━━ SOURCE RECORDS
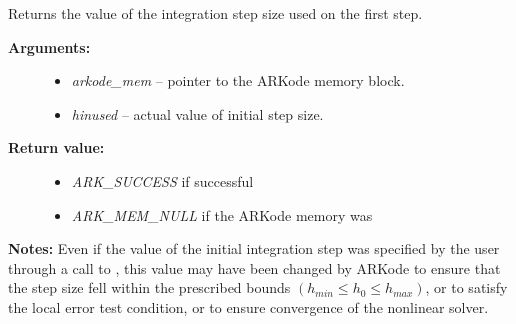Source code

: \documentclass[letterpaper,10pt,english]{sphinxmanual}
\begin{document}
\begin{fulllineitems}
\label{c_interface/User_callable:c.ARKodeGetActualInitStep}
Returns the value of the integration step size used on the first step.
\begin{description}
\item[{\textbf{Arguments:}}] \leavevmode\begin{itemize}
\item {} 
\emph{arkode\_mem} -- pointer to the ARKode memory block.

\item {} 
\emph{hinused} -- actual value of initial step size.

\end{itemize}

\item[{\textbf{Return value:}}] \leavevmode\begin{itemize}
\item {} 
\emph{ARK\_SUCCESS} if successful

\item {} 
\emph{ARK\_MEM\_NULL} if the ARKode memory was 

\end{itemize}

\end{description}

\textbf{Notes:} Even if the value of the initial integration step was
specified by the user through a call to
{\hyperref[c_interface/User_callable:c.ARKodeSetInitStep]{\emph{}}}, this value may have been changed by
ARKode to ensure that the step size fell within the prescribed
bounds \((h_{min} \le h_0 \le h_{max})\), or to satisfy the
local error test condition, or to ensure convergence of the
nonlinear solver.

\end{fulllineitems}

\end{document}
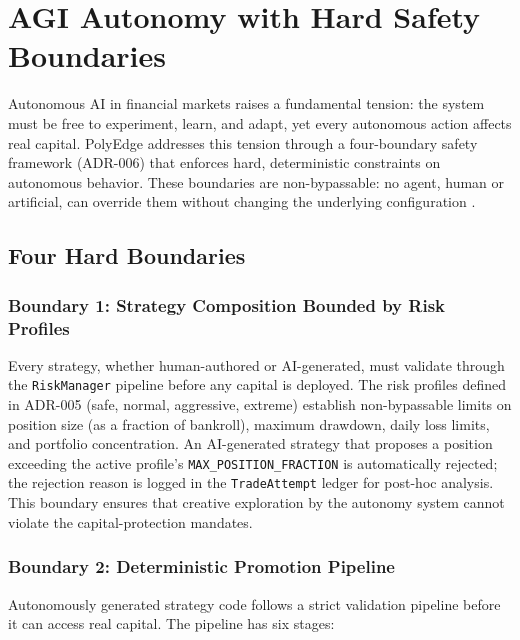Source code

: \section{AGI Autonomy with Hard Safety Boundaries}\label{sec:autonomy}

Autonomous AI in financial markets raises a fundamental tension: the system must be free to experiment, learn, and adapt, yet every autonomous action affects real capital. PolyEdge addresses this tension through a four-boundary safety framework (ADR-006) that enforces hard, deterministic constraints on autonomous behavior. These boundaries are non-bypassable: no agent, human or artificial, can override them without changing the underlying configuration \citep{amodei2016concrete, russell2020human}.

\subsection{Four Hard Boundaries}

\subsubsection{Boundary 1: Strategy Composition Bounded by Risk Profiles}

Every strategy, whether human-authored or AI-generated, must validate through the \texttt{RiskManager} pipeline before any capital is deployed. The risk profiles defined in ADR-005 (safe, normal, aggressive, extreme) establish non-bypassable limits on position size (as a fraction of bankroll), maximum drawdown, daily loss limits, and portfolio concentration. An AI-generated strategy that proposes a position exceeding the active profile's \texttt{MAX\_POSITION\_FRACTION} is automatically rejected; the rejection reason is logged in the \texttt{TradeAttempt} ledger for post-hoc analysis. This boundary ensures that creative exploration by the autonomy system cannot violate the capital-protection mandates.

\subsubsection{Boundary 2: Deterministic Promotion Pipeline}

Autonomously generated strategy code follows a strict validation pipeline before it can access real capital. The pipeline has six stages:

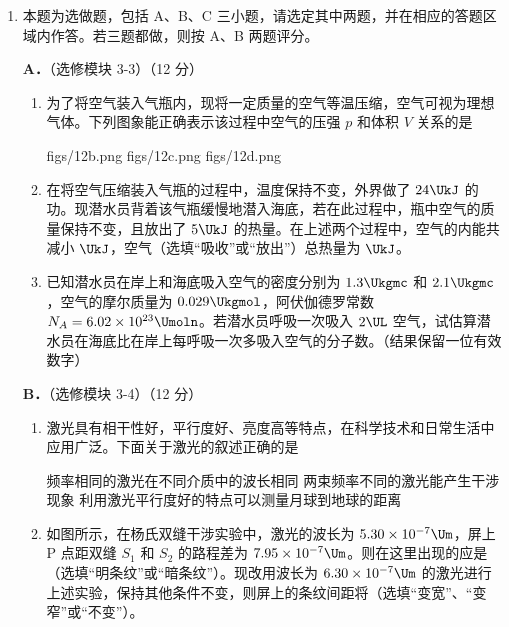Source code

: \documentclass[\gkver]{gaokaozhenti}
\begin{document}
\begin{enumerate}
{（2）描点用光滑的曲线作图（如图）。


（3）同意。在 $v-t$ 图象中，速度越大时加速度越小，小车受到的合力越小，则小车受空气阻力越大。
}

\item
本题为选做题，包括 A、B、C 三小题，请选定其中两题，并在相应的答题区域内作答。若三题都做，则按 A、B 两题评分。

\textbf{A．}（选修模块 3-3）（12 分）

\begin{enumerate}
	\item
	为了将空气装入气瓶内，现将一定质量的空气等温压缩，空气可视为理想气体。下列图象能正确表示该过程中空气的压强 $p$ 和体积 $V$ 关系的是

	{figs/12b.png}
	{figs/12c.png}
	{figs/12d.png}
	\item
	在将空气压缩装入气瓶的过程中，温度保持不变，外界做了 $24\UkJ$ 的功。现潜水员背着该气瓶缓慢地潜入海底，若在此过程中，瓶中空气的质量保持不变，且放出了 $5\UkJ$ 的热量。在上述两个过程中，空气的内能共减小 $\UkJ$，空气（选填“吸收”或“放出”）总热量为 $\UkJ$。
	\item
	已知潜水员在岸上和海底吸入空气的密度分别为 $1.3\Ukgmc$ 和 $2.1\Ukgmc$，空气的摩尔质量为 $0.029\Ukgmol$，阿伏伽德罗常数 $N_{A}=6.02\times10^{23}\Umoln$。若潜水员呼吸一次吸入 $2\UL$ 空气，试估算潜水员在海底比在岸上每呼吸一次多吸入空气的分子数。（结果保留一位有效数字）
\end{enumerate}

\textbf{B．}（选修模块 3-4）（12 分）

\begin{enumerate}
	\item
	激光具有相干性好，平行度好、亮度高等特点，在科学技术和日常生活中应用广泛。下面关于激光的叙述正确的是

	{频率相同的激光在不同介质中的波长相同}
	{两束频率不同的激光能产生干涉现象}
	{利用激光平行度好的特点可以测量月球到地球的距离}
	\item
	如图所示，在杨氏双缝干涉实验中，激光的波长为 $5.30\times10^{-7}\Um$，屏上 P 点距双缝 $S_{1}$ 和 $S_{2}$ 的路程差为 $7.95\times10^{-7}\Um$。则在这里出现的应是（选填“明条纹”或“暗条纹”）。现改用波长为 $6.30\times10^{-7}\Um$ 的激光进行上述实验，保持其他条件不变，则屏上的条纹间距将（选填“变宽”、“变窄”或“不变”）。


\end{enumerate}
\end{enumerate}
\end{document}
━━━━
**WHAT IS REQUIRED**.
Once the pictures are set aside, write out each record exactly.

**RESPONSE AREA**.
Source code

: \documentclass[letterpaper,10pt,english]{sphinxmanual}
\begin{document}
\begin{fulllineitems}
\label{c_interface/User_callable:c.ARKodeGetActualInitStep}
Returns the value of the integration step size used on the first step.
\begin{description}
\item[{\textbf{Arguments:}}] \leavevmode\begin{itemize}
\item {} 
\emph{arkode\_mem} -- pointer to the ARKode memory block.

\item {} 
\emph{hinused} -- actual value of initial step size.

\end{itemize}

\item[{\textbf{Return value:}}] \leavevmode\begin{itemize}
\item {} 
\emph{ARK\_SUCCESS} if successful

\item {} 
\emph{ARK\_MEM\_NULL} if the ARKode memory was 

\end{itemize}

\end{description}

\textbf{Notes:} Even if the value of the initial integration step was
specified by the user through a call to
{\hyperref[c_interface/User_callable:c.ARKodeSetInitStep]{\emph{}}}, this value may have been changed by
ARKode to ensure that the step size fell within the prescribed
bounds \((h_{min} \le h_0 \le h_{max})\), or to satisfy the
local error test condition, or to ensure convergence of the
nonlinear solver.

\end{fulllineitems}

\end{document}
Source code

: \section{AGI Autonomy with Hard Safety Boundaries}\label{sec:autonomy}

Autonomous AI in financial markets raises a fundamental tension: the system must be free to experiment, learn, and adapt, yet every autonomous action affects real capital. PolyEdge addresses this tension through a four-boundary safety framework (ADR-006) that enforces hard, deterministic constraints on autonomous behavior. These boundaries are non-bypassable: no agent, human or artificial, can override them without changing the underlying configuration \citep{amodei2016concrete, russell2020human}.

\subsection{Four Hard Boundaries}

\subsubsection{Boundary 1: Strategy Composition Bounded by Risk Profiles}

Every strategy, whether human-authored or AI-generated, must validate through the \texttt{RiskManager} pipeline before any capital is deployed. The risk profiles defined in ADR-005 (safe, normal, aggressive, extreme) establish non-bypassable limits on position size (as a fraction of bankroll), maximum drawdown, daily loss limits, and portfolio concentration. An AI-generated strategy that proposes a position exceeding the active profile's \texttt{MAX\_POSITION\_FRACTION} is automatically rejected; the rejection reason is logged in the \texttt{TradeAttempt} ledger for post-hoc analysis. This boundary ensures that creative exploration by the autonomy system cannot violate the capital-protection mandates.

\subsubsection{Boundary 2: Deterministic Promotion Pipeline}

Autonomously generated strategy code follows a strict validation pipeline before it can access real capital. The pipeline has six stages:

Source code

: \documentclass[\gkver]{gaokaozhenti}
\begin{document}
\begin{enumerate}
{（2）描点用光滑的曲线作图（如图）。


（3）同意。在 $v-t$ 图象中，速度越大时加速度越小，小车受到的合力越小，则小车受空气阻力越大。
}

\item
本题为选做题，包括 A、B、C 三小题，请选定其中两题，并在相应的答题区域内作答。若三题都做，则按 A、B 两题评分。

\textbf{A．}（选修模块 3-3）（12 分）

\begin{enumerate}
	\item
	为了将空气装入气瓶内，现将一定质量的空气等温压缩，空气可视为理想气体。下列图象能正确表示该过程中空气的压强 $p$ 和体积 $V$ 关系的是

	{figs/12b.png}
	{figs/12c.png}
	{figs/12d.png}
	\item
	在将空气压缩装入气瓶的过程中，温度保持不变，外界做了 $24\UkJ$ 的功。现潜水员背着该气瓶缓慢地潜入海底，若在此过程中，瓶中空气的质量保持不变，且放出了 $5\UkJ$ 的热量。在上述两个过程中，空气的内能共减小 $\UkJ$，空气（选填“吸收”或“放出”）总热量为 $\UkJ$。
	\item
	已知潜水员在岸上和海底吸入空气的密度分别为 $1.3\Ukgmc$ 和 $2.1\Ukgmc$，空气的摩尔质量为 $0.029\Ukgmol$，阿伏伽德罗常数 $N_{A}=6.02\times10^{23}\Umoln$。若潜水员呼吸一次吸入 $2\UL$ 空气，试估算潜水员在海底比在岸上每呼吸一次多吸入空气的分子数。（结果保留一位有效数字）
\end{enumerate}

\textbf{B．}（选修模块 3-4）（12 分）

\begin{enumerate}
	\item
	激光具有相干性好，平行度好、亮度高等特点，在科学技术和日常生活中应用广泛。下面关于激光的叙述正确的是

	{频率相同的激光在不同介质中的波长相同}
	{两束频率不同的激光能产生干涉现象}
	{利用激光平行度好的特点可以测量月球到地球的距离}
	\item
	如图所示，在杨氏双缝干涉实验中，激光的波长为 $5.30\times10^{-7}\Um$，屏上 P 点距双缝 $S_{1}$ 和 $S_{2}$ 的路程差为 $7.95\times10^{-7}\Um$。则在这里出现的应是（选填“明条纹”或“暗条纹”）。现改用波长为 $6.30\times10^{-7}\Um$ 的激光进行上述实验，保持其他条件不变，则屏上的条纹间距将（选填“变宽”、“变窄”或“不变”）。


\end{enumerate}
\end{enumerate}
\end{document}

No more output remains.